THE TASK -
Give a count of the lines below that have the string "area" in them, with no other words.
· · · ·
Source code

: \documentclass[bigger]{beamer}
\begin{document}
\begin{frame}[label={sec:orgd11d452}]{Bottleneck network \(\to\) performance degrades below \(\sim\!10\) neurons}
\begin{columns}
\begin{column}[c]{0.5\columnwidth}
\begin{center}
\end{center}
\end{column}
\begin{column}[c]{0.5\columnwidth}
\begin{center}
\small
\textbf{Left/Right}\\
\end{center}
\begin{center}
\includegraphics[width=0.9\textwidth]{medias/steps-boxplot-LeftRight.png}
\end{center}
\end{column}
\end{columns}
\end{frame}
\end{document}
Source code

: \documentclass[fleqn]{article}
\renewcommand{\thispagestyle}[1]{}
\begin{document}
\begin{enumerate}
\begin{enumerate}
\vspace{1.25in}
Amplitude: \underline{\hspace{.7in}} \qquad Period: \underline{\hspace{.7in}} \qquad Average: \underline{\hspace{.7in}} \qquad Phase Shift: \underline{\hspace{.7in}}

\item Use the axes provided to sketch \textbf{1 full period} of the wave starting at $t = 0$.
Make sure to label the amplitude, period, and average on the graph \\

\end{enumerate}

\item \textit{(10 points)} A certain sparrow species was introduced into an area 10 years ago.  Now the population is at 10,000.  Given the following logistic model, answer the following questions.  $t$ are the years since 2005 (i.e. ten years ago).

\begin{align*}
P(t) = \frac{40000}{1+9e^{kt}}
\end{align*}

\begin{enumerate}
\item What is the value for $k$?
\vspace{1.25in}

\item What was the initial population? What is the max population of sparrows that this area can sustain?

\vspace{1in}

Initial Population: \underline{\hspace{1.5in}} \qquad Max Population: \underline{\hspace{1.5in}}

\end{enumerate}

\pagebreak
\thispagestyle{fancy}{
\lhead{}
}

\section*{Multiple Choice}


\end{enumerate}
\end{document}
· · · ·
SOLUTION TO THE EXERCISE -
2